Hadija then took her rescued daughter to introduce her to the wardens. They asked if this was truly the reason why she was in prison, and she said that yes, it was. Jonnes said that one of their inmates was a free woman that day, actually more free than many of those outside.

——————————–

Jonnes and Gertrude and their group took Joy home that day. Hadija was changed for eternity. Over the next few weeks Jonnes and his family came to a new decision. They were having a difficult time in thinking that, when Hadija got out of prison, that Joy would no longer be a part of their lives, but would be returned to her mother, as Jonnes knew was the full restoration that God had intended. But it came to be that, as a family, they decided to adopt Hadija as well, number 12 in their ever-growing family, to help raise her and raise her daughter. She has a few more years to serve at the prison, but those years will be served with hope.

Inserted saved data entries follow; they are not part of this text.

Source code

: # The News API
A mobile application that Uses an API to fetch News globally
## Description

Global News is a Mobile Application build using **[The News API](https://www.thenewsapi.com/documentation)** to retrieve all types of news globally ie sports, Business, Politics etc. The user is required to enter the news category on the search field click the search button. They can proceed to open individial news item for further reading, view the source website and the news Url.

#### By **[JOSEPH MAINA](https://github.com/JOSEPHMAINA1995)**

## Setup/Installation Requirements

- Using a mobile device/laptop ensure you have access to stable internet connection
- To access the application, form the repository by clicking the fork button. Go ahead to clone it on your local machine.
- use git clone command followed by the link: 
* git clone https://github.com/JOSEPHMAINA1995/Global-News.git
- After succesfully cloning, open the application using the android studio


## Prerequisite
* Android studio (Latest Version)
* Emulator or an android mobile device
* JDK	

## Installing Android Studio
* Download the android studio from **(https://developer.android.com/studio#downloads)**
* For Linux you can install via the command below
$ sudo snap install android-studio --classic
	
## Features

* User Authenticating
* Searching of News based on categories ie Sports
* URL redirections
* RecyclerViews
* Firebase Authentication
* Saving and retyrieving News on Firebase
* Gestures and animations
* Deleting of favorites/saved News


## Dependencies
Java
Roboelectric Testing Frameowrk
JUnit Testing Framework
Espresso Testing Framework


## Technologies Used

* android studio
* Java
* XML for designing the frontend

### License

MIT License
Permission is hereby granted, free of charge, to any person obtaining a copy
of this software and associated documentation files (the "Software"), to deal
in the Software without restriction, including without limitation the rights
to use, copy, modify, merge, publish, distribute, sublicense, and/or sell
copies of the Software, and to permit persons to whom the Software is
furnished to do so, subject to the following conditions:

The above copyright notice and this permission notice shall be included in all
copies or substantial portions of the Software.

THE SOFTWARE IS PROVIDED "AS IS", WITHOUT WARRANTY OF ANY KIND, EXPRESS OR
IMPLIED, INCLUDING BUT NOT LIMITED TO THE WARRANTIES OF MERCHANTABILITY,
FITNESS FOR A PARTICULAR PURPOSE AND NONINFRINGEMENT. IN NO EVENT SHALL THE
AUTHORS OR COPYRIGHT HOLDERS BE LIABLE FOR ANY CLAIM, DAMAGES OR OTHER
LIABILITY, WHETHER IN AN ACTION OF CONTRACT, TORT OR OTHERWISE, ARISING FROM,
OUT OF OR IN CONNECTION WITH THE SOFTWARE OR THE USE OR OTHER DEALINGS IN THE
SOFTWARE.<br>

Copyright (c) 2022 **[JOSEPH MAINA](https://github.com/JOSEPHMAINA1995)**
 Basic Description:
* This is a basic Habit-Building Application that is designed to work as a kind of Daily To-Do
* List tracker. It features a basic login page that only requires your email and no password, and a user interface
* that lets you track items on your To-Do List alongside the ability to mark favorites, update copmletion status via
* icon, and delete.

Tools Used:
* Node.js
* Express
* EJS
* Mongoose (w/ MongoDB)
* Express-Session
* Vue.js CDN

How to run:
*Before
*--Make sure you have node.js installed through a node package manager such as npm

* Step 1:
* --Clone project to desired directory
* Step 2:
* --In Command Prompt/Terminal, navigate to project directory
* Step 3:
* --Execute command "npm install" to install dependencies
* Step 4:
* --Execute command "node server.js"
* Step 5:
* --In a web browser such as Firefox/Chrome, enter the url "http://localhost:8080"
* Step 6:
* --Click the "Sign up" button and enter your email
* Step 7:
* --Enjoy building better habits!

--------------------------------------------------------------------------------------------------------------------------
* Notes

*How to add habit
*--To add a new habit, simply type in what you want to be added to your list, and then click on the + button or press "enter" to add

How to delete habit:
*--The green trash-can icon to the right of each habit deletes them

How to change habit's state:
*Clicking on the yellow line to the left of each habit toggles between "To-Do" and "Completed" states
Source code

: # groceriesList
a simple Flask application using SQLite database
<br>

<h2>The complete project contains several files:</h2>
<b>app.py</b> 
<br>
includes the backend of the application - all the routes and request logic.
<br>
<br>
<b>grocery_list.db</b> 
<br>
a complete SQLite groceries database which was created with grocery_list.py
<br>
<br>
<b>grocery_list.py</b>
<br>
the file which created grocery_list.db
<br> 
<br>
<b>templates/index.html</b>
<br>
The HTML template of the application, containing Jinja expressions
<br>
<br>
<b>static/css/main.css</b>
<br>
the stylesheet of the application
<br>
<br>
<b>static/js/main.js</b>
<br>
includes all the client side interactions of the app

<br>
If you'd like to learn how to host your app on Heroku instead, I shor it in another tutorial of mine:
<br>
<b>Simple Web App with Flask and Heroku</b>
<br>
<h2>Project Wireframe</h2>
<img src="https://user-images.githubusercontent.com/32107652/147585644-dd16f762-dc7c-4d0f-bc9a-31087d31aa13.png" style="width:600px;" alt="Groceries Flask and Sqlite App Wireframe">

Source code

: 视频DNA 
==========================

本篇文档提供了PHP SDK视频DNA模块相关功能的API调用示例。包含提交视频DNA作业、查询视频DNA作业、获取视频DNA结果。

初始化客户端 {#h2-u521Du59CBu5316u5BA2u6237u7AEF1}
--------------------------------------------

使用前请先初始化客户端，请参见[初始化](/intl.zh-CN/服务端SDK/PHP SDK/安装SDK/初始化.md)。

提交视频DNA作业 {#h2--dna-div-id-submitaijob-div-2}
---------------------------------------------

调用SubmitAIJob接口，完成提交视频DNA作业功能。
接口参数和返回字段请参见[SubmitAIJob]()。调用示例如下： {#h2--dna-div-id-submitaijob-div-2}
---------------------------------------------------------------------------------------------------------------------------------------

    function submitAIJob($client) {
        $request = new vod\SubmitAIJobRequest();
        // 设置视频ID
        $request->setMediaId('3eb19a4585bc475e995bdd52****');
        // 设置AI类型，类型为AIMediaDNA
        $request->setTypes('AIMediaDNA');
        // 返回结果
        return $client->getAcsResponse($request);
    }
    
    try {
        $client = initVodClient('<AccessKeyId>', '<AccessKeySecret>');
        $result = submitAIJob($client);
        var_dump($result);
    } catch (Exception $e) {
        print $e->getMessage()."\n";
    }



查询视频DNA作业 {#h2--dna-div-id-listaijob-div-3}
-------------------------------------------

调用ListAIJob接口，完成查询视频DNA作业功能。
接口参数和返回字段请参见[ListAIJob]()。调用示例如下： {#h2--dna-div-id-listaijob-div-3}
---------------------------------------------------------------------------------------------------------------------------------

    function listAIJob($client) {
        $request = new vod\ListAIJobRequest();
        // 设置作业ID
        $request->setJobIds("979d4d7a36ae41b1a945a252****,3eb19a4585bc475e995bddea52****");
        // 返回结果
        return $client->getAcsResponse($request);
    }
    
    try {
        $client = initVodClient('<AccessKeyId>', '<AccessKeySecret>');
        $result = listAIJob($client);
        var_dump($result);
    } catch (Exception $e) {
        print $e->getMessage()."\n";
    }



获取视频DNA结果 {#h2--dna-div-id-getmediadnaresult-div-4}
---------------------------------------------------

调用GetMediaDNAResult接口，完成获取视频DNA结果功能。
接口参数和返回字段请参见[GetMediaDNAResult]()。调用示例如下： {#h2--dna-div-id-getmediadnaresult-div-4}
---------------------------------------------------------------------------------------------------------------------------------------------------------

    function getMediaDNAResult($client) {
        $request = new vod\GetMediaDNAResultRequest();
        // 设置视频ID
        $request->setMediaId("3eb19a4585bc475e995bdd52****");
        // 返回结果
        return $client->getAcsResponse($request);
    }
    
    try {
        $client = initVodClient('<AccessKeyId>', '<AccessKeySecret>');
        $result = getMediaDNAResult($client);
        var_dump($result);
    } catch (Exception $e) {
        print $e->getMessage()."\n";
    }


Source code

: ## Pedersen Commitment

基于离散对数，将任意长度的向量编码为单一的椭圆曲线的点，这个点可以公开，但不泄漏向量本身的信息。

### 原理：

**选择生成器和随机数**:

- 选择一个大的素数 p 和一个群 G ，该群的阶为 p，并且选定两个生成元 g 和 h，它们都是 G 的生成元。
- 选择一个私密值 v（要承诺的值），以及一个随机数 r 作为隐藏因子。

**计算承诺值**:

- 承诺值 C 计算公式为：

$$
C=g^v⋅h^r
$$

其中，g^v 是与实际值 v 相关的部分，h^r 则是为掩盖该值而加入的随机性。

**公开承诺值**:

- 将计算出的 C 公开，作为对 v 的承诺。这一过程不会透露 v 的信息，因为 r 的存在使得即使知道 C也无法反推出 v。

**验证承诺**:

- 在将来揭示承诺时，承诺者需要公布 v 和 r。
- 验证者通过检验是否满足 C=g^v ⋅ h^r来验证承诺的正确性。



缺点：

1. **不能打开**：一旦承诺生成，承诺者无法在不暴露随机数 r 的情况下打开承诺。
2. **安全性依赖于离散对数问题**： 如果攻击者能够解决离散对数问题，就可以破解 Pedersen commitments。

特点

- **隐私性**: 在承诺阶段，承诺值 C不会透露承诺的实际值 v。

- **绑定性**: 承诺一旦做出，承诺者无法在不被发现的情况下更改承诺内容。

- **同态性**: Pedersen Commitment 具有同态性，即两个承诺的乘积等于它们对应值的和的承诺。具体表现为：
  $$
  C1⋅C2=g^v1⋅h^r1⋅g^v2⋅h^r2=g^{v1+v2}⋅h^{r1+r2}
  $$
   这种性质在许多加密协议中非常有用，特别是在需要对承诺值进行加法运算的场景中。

Today, Hadija has 3 more years left. Joy is 2 and is full of her namesake. Jonnes and his family take Joy to see Hadija as often as they can, and they look forward to the day when the 12th member of their family comes to join them.

——————————–

Where are you in this story? Where do you see yourself? Do you see yourself in a pit, longing for and needing rescue? Are you in a prison, surrounded by your own guilt with seemingly no way out? This story is our story as well. All of us are in it somewhere; all of us connect with them somehow.

This is a story of true reconciliation. Of pure restoration. Of a God who longs to rescue His children, whether they are in a pit or in a prison. He longs for reconnection to His creation, no matter what the cost.

One thing I have learned, and I believe this to be true for me now more than ever:

There is a Father to the fatherless.

The Bakimis

*When Jonnes told me this story over a long meal one night, I asked him when he finished if I could tell his story. He looked at me with compassion and said “It’s not my story. It’s His.”